→ Task details:
Return the lines from the line containing "- 佐久间信盛：退佐久间" through the last line of the material below, exactly as they appear and with no others.

→ Data for this exercise:
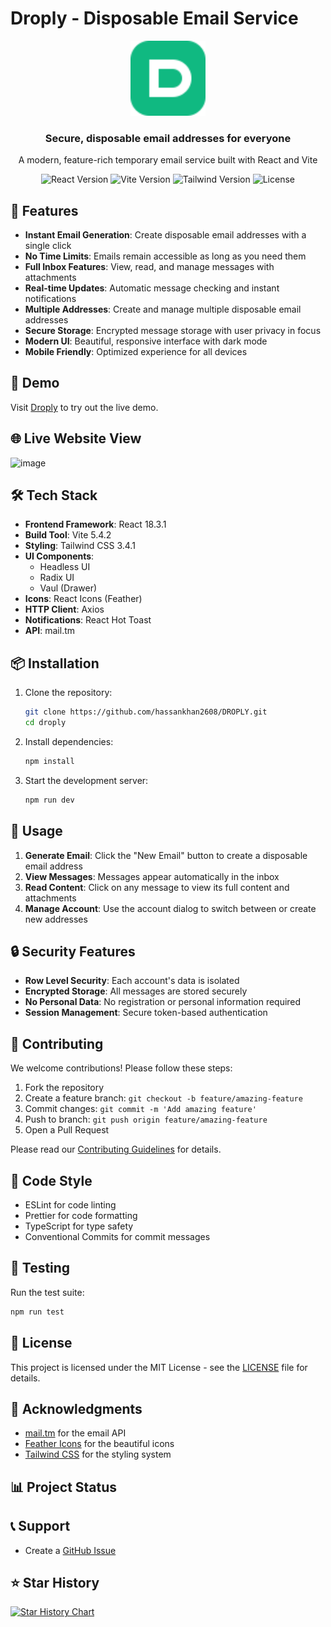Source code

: # Droply - Disposable Email Service

<div align="center">
  <img src="public/droply-icon.svg" alt="Droply Logo" width="120" />
  <h3>Secure, disposable email addresses for everyone</h3>
  <p>A modern, feature-rich temporary email service built with React and Vite</p>

  <p align="center">
    <img src="https://img.shields.io/badge/React-18.3.1-61DAFB?logo=react" alt="React Version" />
    <img src="https://img.shields.io/badge/Vite-5.4.2-646CFF?logo=vite" alt="Vite Version" />
    <img src="https://img.shields.io/badge/Tailwind-3.4.1-38B2AC?logo=tailwind-css" alt="Tailwind Version" />
    <img src="https://img.shields.io/badge/License-MIT-green.svg" alt="License" />
  </p>
</div>

## 🌟 Features

- **Instant Email Generation**: Create disposable email addresses with a single click
- **No Time Limits**: Emails remain accessible as long as you need them
- **Full Inbox Features**: View, read, and manage messages with attachments
- **Real-time Updates**: Automatic message checking and instant notifications
- **Multiple Addresses**: Create and manage multiple disposable email addresses
- **Secure Storage**: Encrypted message storage with user privacy in focus
- **Modern UI**: Beautiful, responsive interface with dark mode
- **Mobile Friendly**: Optimized experience for all devices

## 🚀 Demo

Visit [Droply](https://droply.netlify.app) to try out the live demo.

## 🌐 Live Website View

![image](https://github.com/user-attachments/assets/d8b85e31-402f-40af-880a-611ef43a7ef4)


## 🛠️ Tech Stack

- **Frontend Framework**: React 18.3.1
- **Build Tool**: Vite 5.4.2
- **Styling**: Tailwind CSS 3.4.1
- **UI Components**: 
  - Headless UI
  - Radix UI
  - Vaul (Drawer)
- **Icons**: React Icons (Feather)
- **HTTP Client**: Axios
- **Notifications**: React Hot Toast
- **API**: mail.tm

## 📦 Installation

1. Clone the repository:
   ```bash
   git clone https://github.com/hassankhan2608/DROPLY.git
   cd droply
   ```

2. Install dependencies:
   ```bash
   npm install
   ```

3. Start the development server:
   ```bash
   npm run dev
   ```


## 📖 Usage

1. **Generate Email**: Click the "New Email" button to create a disposable email address
2. **View Messages**: Messages appear automatically in the inbox
3. **Read Content**: Click on any message to view its full content and attachments
4. **Manage Account**: Use the account dialog to switch between or create new addresses

## 🔒 Security Features

- **Row Level Security**: Each account's data is isolated
- **Encrypted Storage**: All messages are stored securely
- **No Personal Data**: No registration or personal information required
- **Session Management**: Secure token-based authentication

## 🤝 Contributing

We welcome contributions! Please follow these steps:

1. Fork the repository
2. Create a feature branch: `git checkout -b feature/amazing-feature`
3. Commit changes: `git commit -m 'Add amazing feature'`
4. Push to branch: `git push origin feature/amazing-feature`
5. Open a Pull Request

Please read our [Contributing Guidelines](CONTRIBUTING.md) for details.

## 📝 Code Style

- ESLint for code linting
- Prettier for code formatting
- TypeScript for type safety
- Conventional Commits for commit messages

## 🧪 Testing

Run the test suite:

```bash
npm run test
```

## 📄 License

This project is licensed under the MIT License - see the [LICENSE](LICENSE) file for details.


## 🙏 Acknowledgments

- [mail.tm](https://mail.tm) for the email API
- [Feather Icons](https://feathericons.com) for the beautiful icons
- [Tailwind CSS](https://tailwindcss.com) for the styling system

## 📊 Project Status


## 📞 Support

- Create a [GitHub Issue](https://github.com/hassankhan2608/droply/issues)

## ⭐ Star History

[![Star History Chart](https://api.star-history.com/svg?repos=stackblitz/droply&type=Date)](https://star-history.com/#stackblitz/droply&Date)

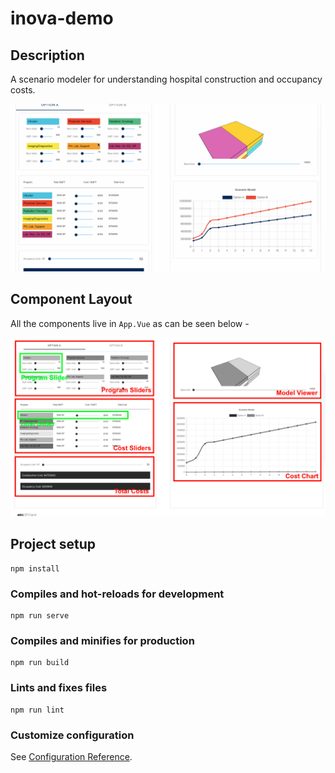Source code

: # inova-demo

## Description

A scenario modeler for understanding hospital construction and occupancy costs.

![alt text](demo.gif)

## Component Layout

All the components live in ```App.Vue``` as can be seen below - 

![alt text](component-doc.png)

## Project setup
```
npm install
```

### Compiles and hot-reloads for development
```
npm run serve
```

### Compiles and minifies for production
```
npm run build
```

### Lints and fixes files
```
npm run lint
```

### Customize configuration
See [Configuration Reference](https://cli.vuejs.org/config/).
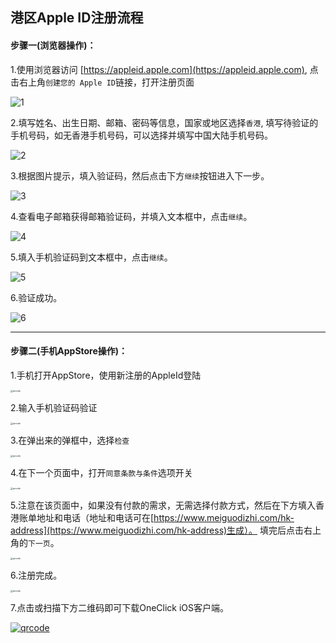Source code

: ## 港区Apple ID注册流程

#### 步骤一(浏览器操作)：

1.使用浏览器访问 [https://appleid.apple.com](https://appleid.apple.com), 点击右上角```创建您的 Apple ID```链接，打开注册页面

![1](static/appleid/1.png)

2.填写姓名、出生日期、邮箱、密码等信息，国家或地区选择```香港```, 填写待验证的手机号码，如无香港手机号码，可以选择并填写中国大陆手机号码。

![2](static/appleid/3.png)

3.根据图片提示，填入验证码，然后点击下方```继续```按钮进入下一步。

![3](static/appleid/4.png)

4.查看电子邮箱获得邮箱验证码，并填入文本框中，点击```继续```。

![4](static/appleid/5.png)

5.填入手机验证码到文本框中，点击```继续```。

![5](static/appleid/6.png)

6.验证成功。

![6](static/appleid/7.png)



----

#### 步骤二(手机AppStore操作)：

1.手机打开AppStore，使用新注册的AppleId登陆

<img src="static/appleid/9.png" alt="qrcode" style="zoom:25%;" />

2.输入手机验证码验证

<img src="static/appleid/10.jpg" alt="qrcode" style="zoom:25%;" />

3.在弹出来的弹框中，选择```检查```

<img src="static/appleid/11.png" alt="qrcode" style="zoom:25%;" />

4.在下一个页面中，打开```同意条款与条件```选项开关

<img src="static/appleid/12.png" alt="qrcode" style="zoom:25%;" />

5.注意在该页面中，如果没有付款的需求，无需选择付款方式，然后在下方填入香港账单地址和电话（地址和电话可在[https://www.meiguodizhi.com/hk-address](https://www.meiguodizhi.com/hk-address)生成）。 填完后点击右上角的```下一页```。

<img src="static/appleid/13.jpg" alt="qrcode" style="zoom:25%;" />

6.注册完成。

<img src="static/appleid/14.png" alt="qrcode" style="zoom:25%;" />

7.点击或扫描下方二维码即可下载OneClick iOS客户端。

[![qrcode](static/qrcode.png)](https://apps.apple.com/app/id1545555197)
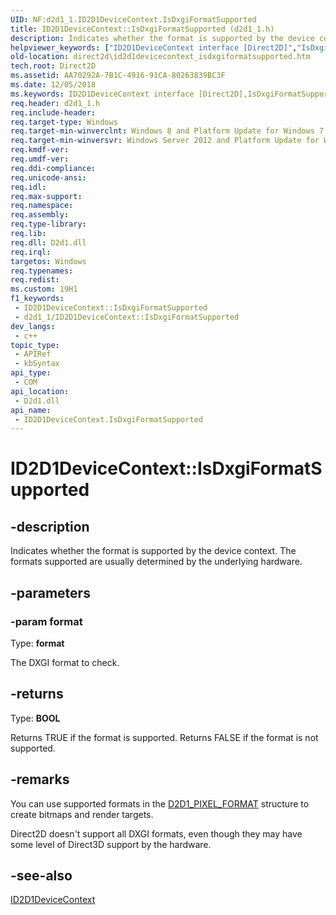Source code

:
 ```yaml
---
UID: NF:d2d1_1.ID2D1DeviceContext.IsDxgiFormatSupported
title: ID2D1DeviceContext::IsDxgiFormatSupported (d2d1_1.h)
description: Indicates whether the format is supported by the device context.
helpviewer_keywords: ["ID2D1DeviceContext interface [Direct2D]","IsDxgiFormatSupported method","ID2D1DeviceContext.IsDxgiFormatSupported","ID2D1DeviceContext::IsDxgiFormatSupported","IsDxgiFormatSupported","IsDxgiFormatSupported method [Direct2D]","IsDxgiFormatSupported method [Direct2D]","ID2D1DeviceContext interface","d2d1_1/ID2D1DeviceContext::IsDxgiFormatSupported","direct2d.id2d1devicecontext_isdxgiformatsupported"]
old-location: direct2d\id2d1devicecontext_isdxgiformatsupported.htm
tech.root: Direct2D
ms.assetid: AA70292A-7B1C-4916-91CA-80263839BC3F
ms.date: 12/05/2018
ms.keywords: ID2D1DeviceContext interface [Direct2D],IsDxgiFormatSupported method, ID2D1DeviceContext.IsDxgiFormatSupported, ID2D1DeviceContext::IsDxgiFormatSupported, IsDxgiFormatSupported, IsDxgiFormatSupported method [Direct2D], IsDxgiFormatSupported method [Direct2D],ID2D1DeviceContext interface, d2d1_1/ID2D1DeviceContext::IsDxgiFormatSupported, direct2d.id2d1devicecontext_isdxgiformatsupported
req.header: d2d1_1.h
req.include-header: 
req.target-type: Windows
req.target-min-winverclnt: Windows 8 and Platform Update for Windows 7 [desktop apps \| UWP apps]
req.target-min-winversvr: Windows Server 2012 and Platform Update for Windows Server 2008 R2 [desktop apps \| UWP apps]
req.kmdf-ver: 
req.umdf-ver: 
req.ddi-compliance: 
req.unicode-ansi: 
req.idl: 
req.max-support: 
req.namespace: 
req.assembly: 
req.type-library: 
req.lib: 
req.dll: D2d1.dll
req.irql: 
targetos: Windows
req.typenames: 
req.redist: 
ms.custom: 19H1
f1_keywords:
 - ID2D1DeviceContext::IsDxgiFormatSupported
 - d2d1_1/ID2D1DeviceContext::IsDxgiFormatSupported
dev_langs:
 - c++
topic_type:
 - APIRef
 - kbSyntax
api_type:
 - COM
api_location:
 - D2d1.dll
api_name:
 - ID2D1DeviceContext.IsDxgiFormatSupported
---
```


# ID2D1DeviceContext::IsDxgiFormatSupported


## -description

 Indicates whether the format is supported by the device context.  The formats supported are usually determined by the underlying hardware.

## -parameters

### -param format

Type: <b>format</b>

The DXGI format to check.

## -returns

Type: <b>BOOL</b>

Returns TRUE if the format is supported.  Returns FALSE if the format is not supported.

## -remarks

You can use supported formats in the <a href="https://docs.microsoft.com/windows/desktop/api/dcommon/ns-dcommon-d2d1_pixel_format">D2D1_PIXEL_FORMAT</a> structure to create bitmaps and render targets.

Direct2D doesn't support all DXGI formats, even though they may have some level of Direct3D support by the hardware.

## -see-also

<a href="https://docs.microsoft.com/windows/desktop/api/d2d1_1/nn-d2d1_1-id2d1devicecontext">ID2D1DeviceContext</a>

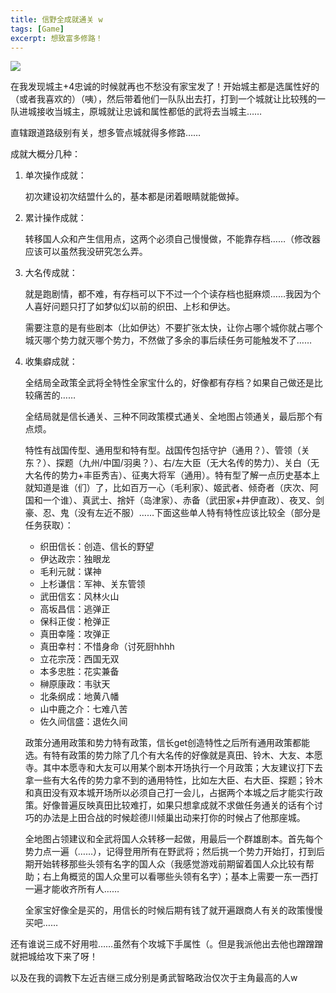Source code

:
```yaml
---
title: 信野全成就通关 w
tags: [Game]
excerpt: 想致富多修路！
---
```


![](https://pic.downk.cc/item/5f7215fb160a154a6740c989.jpg)

<!-- more -->

在我发现城主+4忠诚的时候就再也不愁没有家宝发了！开始城主都是选属性好的（或者我喜欢的）（咦），然后带着他们一队队出去打，打到一个城就让比较残的一队进城接收当城主，原城就让忠诚和属性都低的武将去当城主……

直辖跟道路级别有关，想多管点城就得多修路……

成就大概分几种：

1. 单次操作成就：

   初次建设初次结盟什么的，基本都是闭着眼睛就能做掉。

2. 累计操作成就：

   转移国人众和产生信用点，这两个必须自己慢慢做，不能靠存档……（修改器应该可以虽然我没研究怎么弄。

3. 大名传成就：

   就是跑剧情，都不难，有存档可以下不过一个个读存档也挺麻烦……我因为个人喜好问题只打了如梦似幻以前的织田、上杉和伊达。

   需要注意的是有些剧本（比如伊达）不要扩张太快，让你占哪个城你就占哪个城灭哪个势力就灭哪个势力，不然做了多余的事后续任务可能触发不了……

4. 收集癖成就：

   全结局全政策全武将全特性全家宝什么的，好像都有存档？如果自己做还是比较痛苦的……

   全结局就是信长通关、三种不同政策模式通关、全地图占领通关，最后那个有点烦。

   特性有战国传型、通用型和特有型。战国传包括守护（通用？）、管领（关东？）、探题（九州/中国/羽奥？）、右/左大臣（无大名传的势力）、关白（无大名传的势力+丰臣秀吉）、征夷大将军（通用）。特有型了解一点历史基本上就知道是谁（们）了，比如百万一心（毛利家）、姬武者、倾奇者（庆次、阿国和一个谁）、真武士、捨奸（岛津家）、赤备（武田家+井伊直政）、夜叉、剑豪、忍、鬼（没有左近不服）……下面这些单人特有特性应该比较全（部分是任务获取）：

   - 织田信长：创造、信长的野望
   - 伊达政宗：独眼龙
   - 毛利元就：谋神
   - 上杉谦信：军神、关东管领
   - 武田信玄：风林火山
   - 高坂昌信：逃弹正
   - 保科正俊：枪弹正
   - 真田幸隆：攻弹正
   - 真田幸村：不惜身命（讨死厨hhhh
   - 立花宗茂：西国无双
   - 本多忠胜：花实兼备
   - 榊原康政：韦驮天
   - 北条纲成：地黄八幡
   - 山中鹿之介：七难八苦
   - 佐久间信盛：退佐久间

   政策分通用政策和势力特有政策，信长get创造特性之后所有通用政策都能选。有特有政策的势力除了几个有大名传的好像就是真田、铃木、大友、本愿寺。其中本愿寺和大友可以用某个剧本开场执行一个月政策；大友建议打下去拿一些有大名传的势力拿不到的通用特性，比如左大臣、右大臣、探题；铃木和真田没有双本城开场所以必须自己打一会儿，占据两个本城之后才能实行政策。好像普遍反映真田比较难打，如果只想拿成就不求做任务通关的话有个讨巧的办法是上田合战的时候趁德川倾巢出动来打你的时候占了他那座城。

   全地图占领建议和全武将国人众转移一起做，用最后一个群雄剧本。首先每个势力点一遍（……），记得登用所有在野武将；然后挑一个势力开始打，打到后期开始转移那些头领有名字的国人众（我感觉游戏前期留着国人众比较有帮助；右上角概览的国人众里可以看哪些头领有名字）；基本上需要一东一西打一遍才能收齐所有人……

   全家宝好像全是买的，用信长的时候后期有钱了就开遍跟商人有关的政策慢慢买吧……

还有谁说三成不好用啦……虽然有个攻城下手属性（。但是我派他出去他也蹭蹭蹭就把城给攻下来了呀！

以及在我的调教下左近吉继三成分别是勇武智略政治仅次于主角最高的人w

→ Task solution:
   - 佐久间信盛：退佐久间

   政策分通用政策和势力特有政策，信长get创造特性之后所有通用政策都能选。有特有政策的势力除了几个有大名传的好像就是真田、铃木、大友、本愿寺。其中本愿寺和大友可以用某个剧本开场执行一个月政策；大友建议打下去拿一些有大名传的势力拿不到的通用特性，比如左大臣、右大臣、探题；铃木和真田没有双本城开场所以必须自己打一会儿，占据两个本城之后才能实行政策。好像普遍反映真田比较难打，如果只想拿成就不求做任务通关的话有个讨巧的办法是上田合战的时候趁德川倾巢出动来打你的时候占了他那座城。

   全地图占领建议和全武将国人众转移一起做，用最后一个群雄剧本。首先每个势力点一遍（……），记得登用所有在野武将；然后挑一个势力开始打，打到后期开始转移那些头领有名字的国人众（我感觉游戏前期留着国人众比较有帮助；右上角概览的国人众里可以看哪些头领有名字）；基本上需要一东一西打一遍才能收齐所有人……

   全家宝好像全是买的，用信长的时候后期有钱了就开遍跟商人有关的政策慢慢买吧……

还有谁说三成不好用啦……虽然有个攻城下手属性（。但是我派他出去他也蹭蹭蹭就把城给攻下来了呀！

以及在我的调教下左近吉继三成分别是勇武智略政治仅次于主角最高的人w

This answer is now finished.